*Work item:* Could you retype, exactly as written, every line from the top of the records through the line that contains "predict 함수와 달리"?

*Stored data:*

------------------------------------

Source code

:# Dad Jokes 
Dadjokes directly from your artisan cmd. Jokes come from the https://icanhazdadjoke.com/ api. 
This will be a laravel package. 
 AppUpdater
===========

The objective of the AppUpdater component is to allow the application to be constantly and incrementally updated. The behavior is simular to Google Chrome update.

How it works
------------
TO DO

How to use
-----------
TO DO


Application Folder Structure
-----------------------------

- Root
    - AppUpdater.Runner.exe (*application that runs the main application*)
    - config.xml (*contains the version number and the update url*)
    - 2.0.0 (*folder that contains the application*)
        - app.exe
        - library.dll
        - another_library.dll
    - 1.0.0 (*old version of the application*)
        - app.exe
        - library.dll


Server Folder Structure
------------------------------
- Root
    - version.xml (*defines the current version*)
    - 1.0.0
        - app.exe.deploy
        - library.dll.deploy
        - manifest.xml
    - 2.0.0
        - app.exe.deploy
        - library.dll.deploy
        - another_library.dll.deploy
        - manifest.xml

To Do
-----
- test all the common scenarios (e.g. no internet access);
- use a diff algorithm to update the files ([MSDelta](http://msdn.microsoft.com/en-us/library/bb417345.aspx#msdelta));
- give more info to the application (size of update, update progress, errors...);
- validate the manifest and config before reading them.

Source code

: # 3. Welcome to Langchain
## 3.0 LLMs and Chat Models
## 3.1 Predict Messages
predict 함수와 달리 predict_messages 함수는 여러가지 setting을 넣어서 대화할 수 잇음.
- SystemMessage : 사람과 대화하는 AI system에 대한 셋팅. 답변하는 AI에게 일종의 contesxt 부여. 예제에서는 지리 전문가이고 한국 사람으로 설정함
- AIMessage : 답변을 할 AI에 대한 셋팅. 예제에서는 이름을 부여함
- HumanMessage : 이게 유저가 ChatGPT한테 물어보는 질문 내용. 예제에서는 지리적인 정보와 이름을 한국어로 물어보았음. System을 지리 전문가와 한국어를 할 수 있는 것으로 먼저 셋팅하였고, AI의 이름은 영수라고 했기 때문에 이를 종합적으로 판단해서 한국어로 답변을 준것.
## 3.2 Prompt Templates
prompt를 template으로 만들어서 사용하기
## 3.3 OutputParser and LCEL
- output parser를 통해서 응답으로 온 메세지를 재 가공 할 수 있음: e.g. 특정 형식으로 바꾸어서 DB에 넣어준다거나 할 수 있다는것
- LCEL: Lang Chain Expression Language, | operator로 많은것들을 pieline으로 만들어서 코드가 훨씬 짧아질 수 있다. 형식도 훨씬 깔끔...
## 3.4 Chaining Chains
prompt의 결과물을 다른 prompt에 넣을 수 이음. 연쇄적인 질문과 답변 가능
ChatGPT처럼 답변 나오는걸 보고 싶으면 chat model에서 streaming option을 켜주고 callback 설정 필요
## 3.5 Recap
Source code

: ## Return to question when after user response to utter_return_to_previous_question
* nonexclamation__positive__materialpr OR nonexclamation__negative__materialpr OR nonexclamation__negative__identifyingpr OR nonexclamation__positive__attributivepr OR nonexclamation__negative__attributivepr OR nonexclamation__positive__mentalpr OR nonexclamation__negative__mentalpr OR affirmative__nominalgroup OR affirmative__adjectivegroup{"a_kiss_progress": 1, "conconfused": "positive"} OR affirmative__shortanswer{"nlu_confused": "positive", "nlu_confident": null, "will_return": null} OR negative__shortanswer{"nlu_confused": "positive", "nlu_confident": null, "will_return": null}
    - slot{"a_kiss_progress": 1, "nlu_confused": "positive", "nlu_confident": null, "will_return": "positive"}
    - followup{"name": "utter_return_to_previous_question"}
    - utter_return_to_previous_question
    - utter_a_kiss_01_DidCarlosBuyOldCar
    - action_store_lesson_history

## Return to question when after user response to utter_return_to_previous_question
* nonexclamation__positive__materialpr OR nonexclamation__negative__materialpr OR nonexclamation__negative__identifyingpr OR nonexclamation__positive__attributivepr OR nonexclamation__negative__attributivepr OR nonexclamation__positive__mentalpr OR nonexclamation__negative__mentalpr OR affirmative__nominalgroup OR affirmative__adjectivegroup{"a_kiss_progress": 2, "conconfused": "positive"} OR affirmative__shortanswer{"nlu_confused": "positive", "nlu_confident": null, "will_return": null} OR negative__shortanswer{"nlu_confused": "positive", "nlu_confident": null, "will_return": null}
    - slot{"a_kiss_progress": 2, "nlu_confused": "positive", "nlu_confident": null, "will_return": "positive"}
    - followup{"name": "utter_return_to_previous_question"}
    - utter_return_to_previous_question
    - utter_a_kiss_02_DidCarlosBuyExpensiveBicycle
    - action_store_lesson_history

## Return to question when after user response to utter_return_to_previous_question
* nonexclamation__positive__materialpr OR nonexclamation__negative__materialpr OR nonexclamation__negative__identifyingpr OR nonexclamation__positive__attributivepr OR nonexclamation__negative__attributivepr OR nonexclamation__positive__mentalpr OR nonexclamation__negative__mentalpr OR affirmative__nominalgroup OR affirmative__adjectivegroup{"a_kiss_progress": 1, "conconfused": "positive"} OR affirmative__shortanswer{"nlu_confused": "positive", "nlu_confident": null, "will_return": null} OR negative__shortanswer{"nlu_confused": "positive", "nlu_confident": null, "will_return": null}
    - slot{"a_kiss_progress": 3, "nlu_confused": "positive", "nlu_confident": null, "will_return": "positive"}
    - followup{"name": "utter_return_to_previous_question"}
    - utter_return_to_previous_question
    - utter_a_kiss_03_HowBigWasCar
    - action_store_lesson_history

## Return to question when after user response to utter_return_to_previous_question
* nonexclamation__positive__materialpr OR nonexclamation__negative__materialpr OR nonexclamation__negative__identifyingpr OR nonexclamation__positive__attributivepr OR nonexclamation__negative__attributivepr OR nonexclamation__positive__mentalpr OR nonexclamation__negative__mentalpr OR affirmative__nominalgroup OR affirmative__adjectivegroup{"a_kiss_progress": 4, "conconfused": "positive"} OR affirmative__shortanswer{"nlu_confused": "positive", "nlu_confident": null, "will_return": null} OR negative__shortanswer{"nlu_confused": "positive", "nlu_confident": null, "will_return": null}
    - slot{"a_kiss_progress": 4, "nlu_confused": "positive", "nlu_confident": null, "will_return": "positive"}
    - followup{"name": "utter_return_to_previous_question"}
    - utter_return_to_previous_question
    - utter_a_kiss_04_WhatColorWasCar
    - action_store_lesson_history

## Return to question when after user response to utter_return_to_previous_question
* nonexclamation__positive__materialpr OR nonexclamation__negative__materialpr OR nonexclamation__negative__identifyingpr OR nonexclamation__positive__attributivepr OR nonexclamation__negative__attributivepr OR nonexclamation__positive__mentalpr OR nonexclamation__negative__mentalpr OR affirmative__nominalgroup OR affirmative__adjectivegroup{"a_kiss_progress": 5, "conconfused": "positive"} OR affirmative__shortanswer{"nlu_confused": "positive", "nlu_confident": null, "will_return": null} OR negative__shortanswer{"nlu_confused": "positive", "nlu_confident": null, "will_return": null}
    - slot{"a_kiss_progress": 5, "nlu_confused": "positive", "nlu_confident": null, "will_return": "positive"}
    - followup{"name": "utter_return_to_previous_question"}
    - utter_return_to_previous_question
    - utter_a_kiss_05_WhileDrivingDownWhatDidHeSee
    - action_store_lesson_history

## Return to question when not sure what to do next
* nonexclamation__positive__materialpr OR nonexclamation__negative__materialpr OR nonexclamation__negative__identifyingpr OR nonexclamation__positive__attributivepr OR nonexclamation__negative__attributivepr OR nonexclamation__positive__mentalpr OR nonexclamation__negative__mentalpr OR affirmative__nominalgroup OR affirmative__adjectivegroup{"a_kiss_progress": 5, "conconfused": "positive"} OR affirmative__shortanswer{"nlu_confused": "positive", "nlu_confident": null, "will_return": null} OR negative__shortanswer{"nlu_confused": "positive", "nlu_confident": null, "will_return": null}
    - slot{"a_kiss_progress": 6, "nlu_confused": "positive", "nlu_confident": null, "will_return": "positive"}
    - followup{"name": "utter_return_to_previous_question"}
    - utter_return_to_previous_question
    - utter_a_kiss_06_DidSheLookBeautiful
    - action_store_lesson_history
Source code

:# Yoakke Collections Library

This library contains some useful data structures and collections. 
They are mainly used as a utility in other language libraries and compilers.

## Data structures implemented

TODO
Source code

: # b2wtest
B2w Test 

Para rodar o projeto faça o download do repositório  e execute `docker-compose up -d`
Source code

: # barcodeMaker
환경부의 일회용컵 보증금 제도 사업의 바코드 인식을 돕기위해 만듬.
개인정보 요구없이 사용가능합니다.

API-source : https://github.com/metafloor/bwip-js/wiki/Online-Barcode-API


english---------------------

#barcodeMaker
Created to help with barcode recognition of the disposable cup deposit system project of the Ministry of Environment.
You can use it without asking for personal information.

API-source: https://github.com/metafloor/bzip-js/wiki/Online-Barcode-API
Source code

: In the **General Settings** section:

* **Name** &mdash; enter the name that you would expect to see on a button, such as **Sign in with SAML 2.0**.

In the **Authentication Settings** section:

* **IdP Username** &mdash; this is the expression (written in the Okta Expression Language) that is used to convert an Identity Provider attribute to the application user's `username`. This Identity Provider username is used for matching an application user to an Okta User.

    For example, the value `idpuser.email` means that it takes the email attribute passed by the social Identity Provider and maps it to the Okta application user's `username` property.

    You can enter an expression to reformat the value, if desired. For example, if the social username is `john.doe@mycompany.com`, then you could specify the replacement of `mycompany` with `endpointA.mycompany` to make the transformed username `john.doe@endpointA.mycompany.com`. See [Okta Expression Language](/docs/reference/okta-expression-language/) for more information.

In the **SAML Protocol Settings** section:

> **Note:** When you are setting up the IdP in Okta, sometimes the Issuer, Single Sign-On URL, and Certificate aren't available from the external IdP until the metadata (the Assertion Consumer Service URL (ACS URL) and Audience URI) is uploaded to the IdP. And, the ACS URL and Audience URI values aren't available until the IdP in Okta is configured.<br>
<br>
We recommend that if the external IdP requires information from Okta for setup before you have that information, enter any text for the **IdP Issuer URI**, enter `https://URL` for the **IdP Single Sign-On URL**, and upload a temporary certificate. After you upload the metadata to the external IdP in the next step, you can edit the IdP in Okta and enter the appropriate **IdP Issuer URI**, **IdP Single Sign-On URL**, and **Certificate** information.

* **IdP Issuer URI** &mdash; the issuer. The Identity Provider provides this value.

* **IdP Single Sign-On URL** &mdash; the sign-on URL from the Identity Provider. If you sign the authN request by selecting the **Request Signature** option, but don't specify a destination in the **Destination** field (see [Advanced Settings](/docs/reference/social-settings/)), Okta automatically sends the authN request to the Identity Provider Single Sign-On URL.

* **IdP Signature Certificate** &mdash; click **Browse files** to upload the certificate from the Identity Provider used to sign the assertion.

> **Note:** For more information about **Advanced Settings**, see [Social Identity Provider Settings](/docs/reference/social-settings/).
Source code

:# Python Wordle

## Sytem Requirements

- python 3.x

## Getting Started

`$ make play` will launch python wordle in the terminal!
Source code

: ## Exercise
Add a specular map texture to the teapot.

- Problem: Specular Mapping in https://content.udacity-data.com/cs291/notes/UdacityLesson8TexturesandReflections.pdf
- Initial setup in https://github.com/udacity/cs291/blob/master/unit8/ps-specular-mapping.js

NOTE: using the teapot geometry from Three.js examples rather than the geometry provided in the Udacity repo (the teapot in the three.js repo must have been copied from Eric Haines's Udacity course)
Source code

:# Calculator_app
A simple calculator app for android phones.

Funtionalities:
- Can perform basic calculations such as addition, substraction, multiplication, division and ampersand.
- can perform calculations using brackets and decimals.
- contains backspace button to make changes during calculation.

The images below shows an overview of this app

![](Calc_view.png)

------------------------------------

*Written response:*
Source code

:# Dad Jokes 
Dadjokes directly from your artisan cmd. Jokes come from the https://icanhazdadjoke.com/ api. 
This will be a laravel package. 
 AppUpdater
===========

The objective of the AppUpdater component is to allow the application to be constantly and incrementally updated. The behavior is simular to Google Chrome update.

How it works
------------
TO DO

How to use
-----------
TO DO


Application Folder Structure
-----------------------------

- Root
    - AppUpdater.Runner.exe (*application that runs the main application*)
    - config.xml (*contains the version number and the update url*)
    - 2.0.0 (*folder that contains the application*)
        - app.exe
        - library.dll
        - another_library.dll
    - 1.0.0 (*old version of the application*)
        - app.exe
        - library.dll


Server Folder Structure
------------------------------
- Root
    - version.xml (*defines the current version*)
    - 1.0.0
        - app.exe.deploy
        - library.dll.deploy
        - manifest.xml
    - 2.0.0
        - app.exe.deploy
        - library.dll.deploy
        - another_library.dll.deploy
        - manifest.xml

To Do
-----
- test all the common scenarios (e.g. no internet access);
- use a diff algorithm to update the files ([MSDelta](http://msdn.microsoft.com/en-us/library/bb417345.aspx#msdelta));
- give more info to the application (size of update, update progress, errors...);
- validate the manifest and config before reading them.

Source code

: # 3. Welcome to Langchain
## 3.0 LLMs and Chat Models
## 3.1 Predict Messages
predict 함수와 달리 predict_messages 함수는 여러가지 setting을 넣어서 대화할 수 잇음.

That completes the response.